# WE or WoC?



## Wiccus (Jun 2, 2008)

I am planning on finishing up either my WE army or my WoC after I get a few last things for my Daemons. I have a last edition Hordes of Chaos army and am looking to update them seeing as the new models are freaking awesome and Chaos is just so very metal! But also, I for a long time have had around 1000pts of WE that I havent expanded because I am at a loss as to the theme and paint scheme I am going to go with for them. 

I love both armies pretty much equally for various reasons. My main goal right now is to become a better player and I want to start an army that will really make me think about every phase in depth and build my skill for future armies.

The new WoC book seems like it made chaos a lot more balanced and interesting and bears a bit more thinking than the Hordes of Chaos book. They seem like they could be really fun and they have a lot of options for an effective army.

WE are like the most fragile army in the game but the most maneuverable army in the game. I know with these guys I have to be much more selective with my combats and movement phase than with WoC. WoC can wade out into the open with relative safety because of their toughness and armor whereas WE have neither toughness nor armor.

Anywho which army do you guys think will make me a better fantasy player?


----------



## neilbatte (Jan 2, 2008)

Wood Elf armies are far more tactical than Chaos and take a lot of skill to be an exceptional WE general that being said Chaos armies have their own tactics albeit slightly more straight forward and brutish than wood elves and both armies are totally different to your deamons.
Really it depends on what you want to paint and play.


----------



## Creon (Mar 5, 2009)

I play both armies, and agree WE are more difficult to be excellent with, and are an army which will make you think very hard about trade offs and Force Balance. In that arena, they will make you be a better warhammer general. They also suffer a lot of weakness in magic, so you cannot make up for poor generalship with strong magic, nor poor strategy with defensive magic as much. 

Given that, WoC are an army that is difficult to build out properly, but it is an easier and more clear army to fight with. It is a Hammer and Tongs army, not a dance and dodge army. I agree that the final decision should be what you more want to paint. 

Another issue is many Tournaments remove one of the strengths of the Wood Elves, their free woods placement. If you are planning a tournament army, that needs to be a factor.


----------



## Blue Liger (Apr 25, 2008)

Why do tourney's remove the free wood placement?


----------



## Creon (Mar 5, 2009)

Blue Liger said:


> Why do tourney's remove the free wood placement?


I have some theories, but no concrete reasons. But I know all GT's last year did, and most others from what I understand. My major theory is that providing an extra wood per table would be very difficult, and they can't allow a WE to provide their own. And many scnearios depend on a specific set of terrain on the table, and a random wood might disturb it.


----------



## squeek (Jun 8, 2008)

Blue Liger said:


> Why do tourney's remove the free wood placement?
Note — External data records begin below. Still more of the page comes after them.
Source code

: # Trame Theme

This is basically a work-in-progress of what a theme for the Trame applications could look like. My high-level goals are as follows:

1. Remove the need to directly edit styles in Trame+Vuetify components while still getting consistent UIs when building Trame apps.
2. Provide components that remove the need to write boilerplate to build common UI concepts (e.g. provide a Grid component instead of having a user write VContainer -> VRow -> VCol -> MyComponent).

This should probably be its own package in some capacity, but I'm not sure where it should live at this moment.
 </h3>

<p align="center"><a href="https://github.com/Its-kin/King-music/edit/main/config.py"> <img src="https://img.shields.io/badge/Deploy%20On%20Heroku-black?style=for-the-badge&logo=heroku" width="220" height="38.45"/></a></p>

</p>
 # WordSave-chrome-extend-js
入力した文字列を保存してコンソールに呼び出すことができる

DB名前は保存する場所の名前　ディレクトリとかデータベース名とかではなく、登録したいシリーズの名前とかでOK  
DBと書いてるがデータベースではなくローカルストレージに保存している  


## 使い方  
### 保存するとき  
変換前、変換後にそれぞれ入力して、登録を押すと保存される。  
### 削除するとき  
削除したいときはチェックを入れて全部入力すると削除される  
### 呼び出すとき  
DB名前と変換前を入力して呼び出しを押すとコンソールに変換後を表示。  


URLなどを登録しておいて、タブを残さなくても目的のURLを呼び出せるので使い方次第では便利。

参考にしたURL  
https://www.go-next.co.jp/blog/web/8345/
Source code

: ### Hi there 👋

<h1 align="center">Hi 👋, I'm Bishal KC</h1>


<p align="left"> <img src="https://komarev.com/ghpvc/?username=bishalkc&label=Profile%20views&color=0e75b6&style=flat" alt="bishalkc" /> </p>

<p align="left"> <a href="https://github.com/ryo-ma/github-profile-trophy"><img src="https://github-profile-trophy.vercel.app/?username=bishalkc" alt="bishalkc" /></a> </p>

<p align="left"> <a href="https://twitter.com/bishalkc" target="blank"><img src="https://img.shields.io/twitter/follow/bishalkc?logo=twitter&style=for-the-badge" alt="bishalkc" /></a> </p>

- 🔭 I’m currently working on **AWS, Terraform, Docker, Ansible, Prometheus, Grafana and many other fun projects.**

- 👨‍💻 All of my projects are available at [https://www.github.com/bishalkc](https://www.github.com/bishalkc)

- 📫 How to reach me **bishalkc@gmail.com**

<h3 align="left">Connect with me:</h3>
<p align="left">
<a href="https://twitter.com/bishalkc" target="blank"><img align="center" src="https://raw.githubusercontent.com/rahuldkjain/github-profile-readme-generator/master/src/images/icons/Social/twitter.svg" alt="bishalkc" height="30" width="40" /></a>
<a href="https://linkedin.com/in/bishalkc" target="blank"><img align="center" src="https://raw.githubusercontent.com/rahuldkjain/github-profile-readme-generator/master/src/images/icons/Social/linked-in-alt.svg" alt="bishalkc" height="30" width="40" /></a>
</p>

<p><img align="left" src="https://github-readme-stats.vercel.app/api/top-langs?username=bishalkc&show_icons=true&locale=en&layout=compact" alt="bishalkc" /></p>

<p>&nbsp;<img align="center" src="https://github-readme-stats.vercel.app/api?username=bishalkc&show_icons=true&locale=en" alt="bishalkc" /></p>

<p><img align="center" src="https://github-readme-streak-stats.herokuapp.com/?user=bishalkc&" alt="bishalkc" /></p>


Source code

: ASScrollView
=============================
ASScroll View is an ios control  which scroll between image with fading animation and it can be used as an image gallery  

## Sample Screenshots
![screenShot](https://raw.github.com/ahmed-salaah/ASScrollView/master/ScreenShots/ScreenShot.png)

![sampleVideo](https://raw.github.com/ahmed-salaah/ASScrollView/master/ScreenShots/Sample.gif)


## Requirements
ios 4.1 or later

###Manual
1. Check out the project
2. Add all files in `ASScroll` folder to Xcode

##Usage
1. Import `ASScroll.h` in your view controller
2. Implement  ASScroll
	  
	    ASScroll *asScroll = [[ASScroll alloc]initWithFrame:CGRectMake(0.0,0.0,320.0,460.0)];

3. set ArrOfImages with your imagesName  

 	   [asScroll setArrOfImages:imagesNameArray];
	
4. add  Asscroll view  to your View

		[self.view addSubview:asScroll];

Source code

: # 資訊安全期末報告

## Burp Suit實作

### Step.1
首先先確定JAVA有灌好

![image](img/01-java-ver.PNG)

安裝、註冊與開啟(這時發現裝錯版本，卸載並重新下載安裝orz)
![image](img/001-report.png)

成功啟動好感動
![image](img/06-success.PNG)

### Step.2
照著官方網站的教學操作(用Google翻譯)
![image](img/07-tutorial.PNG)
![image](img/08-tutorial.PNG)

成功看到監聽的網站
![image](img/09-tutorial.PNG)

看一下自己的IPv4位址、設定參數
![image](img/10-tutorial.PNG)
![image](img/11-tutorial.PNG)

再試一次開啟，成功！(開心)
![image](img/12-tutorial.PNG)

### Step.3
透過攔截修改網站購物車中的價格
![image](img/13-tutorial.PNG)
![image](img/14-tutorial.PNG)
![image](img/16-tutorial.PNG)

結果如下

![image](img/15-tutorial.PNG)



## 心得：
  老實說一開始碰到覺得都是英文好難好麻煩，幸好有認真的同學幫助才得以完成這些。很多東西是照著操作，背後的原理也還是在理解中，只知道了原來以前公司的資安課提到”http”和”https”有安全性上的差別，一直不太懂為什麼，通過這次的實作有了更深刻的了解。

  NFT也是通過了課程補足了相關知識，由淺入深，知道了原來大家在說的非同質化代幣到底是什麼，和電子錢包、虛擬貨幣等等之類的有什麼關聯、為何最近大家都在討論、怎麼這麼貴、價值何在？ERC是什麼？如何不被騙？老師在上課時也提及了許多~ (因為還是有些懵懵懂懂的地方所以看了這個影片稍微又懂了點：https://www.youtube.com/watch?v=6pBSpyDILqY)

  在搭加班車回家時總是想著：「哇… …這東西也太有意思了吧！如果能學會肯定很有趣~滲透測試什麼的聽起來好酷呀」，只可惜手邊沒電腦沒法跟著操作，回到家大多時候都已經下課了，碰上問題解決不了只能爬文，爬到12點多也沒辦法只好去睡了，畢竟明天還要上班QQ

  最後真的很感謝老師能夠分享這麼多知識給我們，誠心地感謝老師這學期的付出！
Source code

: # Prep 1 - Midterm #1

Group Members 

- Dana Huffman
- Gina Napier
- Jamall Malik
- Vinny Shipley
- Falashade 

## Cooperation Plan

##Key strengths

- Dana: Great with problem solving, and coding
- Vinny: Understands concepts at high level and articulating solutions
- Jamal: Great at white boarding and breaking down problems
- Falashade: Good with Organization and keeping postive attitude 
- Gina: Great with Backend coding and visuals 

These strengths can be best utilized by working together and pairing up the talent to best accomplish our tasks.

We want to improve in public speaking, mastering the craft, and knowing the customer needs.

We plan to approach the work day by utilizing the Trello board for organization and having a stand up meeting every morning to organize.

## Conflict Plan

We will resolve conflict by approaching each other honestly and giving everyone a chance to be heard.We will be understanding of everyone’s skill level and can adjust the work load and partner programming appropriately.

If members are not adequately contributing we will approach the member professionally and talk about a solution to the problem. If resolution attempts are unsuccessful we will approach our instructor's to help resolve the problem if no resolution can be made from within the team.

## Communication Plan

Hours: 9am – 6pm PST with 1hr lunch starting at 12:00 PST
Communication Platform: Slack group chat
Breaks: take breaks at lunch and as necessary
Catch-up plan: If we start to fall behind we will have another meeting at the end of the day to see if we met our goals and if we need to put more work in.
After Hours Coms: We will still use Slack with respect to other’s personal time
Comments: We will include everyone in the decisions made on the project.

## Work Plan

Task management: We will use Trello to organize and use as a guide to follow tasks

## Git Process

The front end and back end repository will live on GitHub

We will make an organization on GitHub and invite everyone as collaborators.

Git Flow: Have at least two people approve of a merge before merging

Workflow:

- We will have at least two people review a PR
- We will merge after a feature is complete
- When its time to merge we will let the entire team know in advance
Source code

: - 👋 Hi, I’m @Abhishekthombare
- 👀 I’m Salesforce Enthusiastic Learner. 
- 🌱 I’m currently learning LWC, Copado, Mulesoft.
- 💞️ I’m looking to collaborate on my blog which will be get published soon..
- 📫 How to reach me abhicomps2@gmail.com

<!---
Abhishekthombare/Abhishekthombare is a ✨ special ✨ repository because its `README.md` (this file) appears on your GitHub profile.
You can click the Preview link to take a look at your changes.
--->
I have always thought this is a damn silly way to run a tournament, particularly the GW organised ones that do it. If they don't like the little bit of extra table management that goes with the Wood Elves free wood then why did they give it them in the armybook?

That aside, I would agree with Creon that it is probably down to laziness more than anything. They don't want to put a spare wood next to each table, or think enough to make the tables Wood Elf proof; then of course they wont allow players to bring their own woods, because they would need to check they are legal. Not that they check every army over or anything like that...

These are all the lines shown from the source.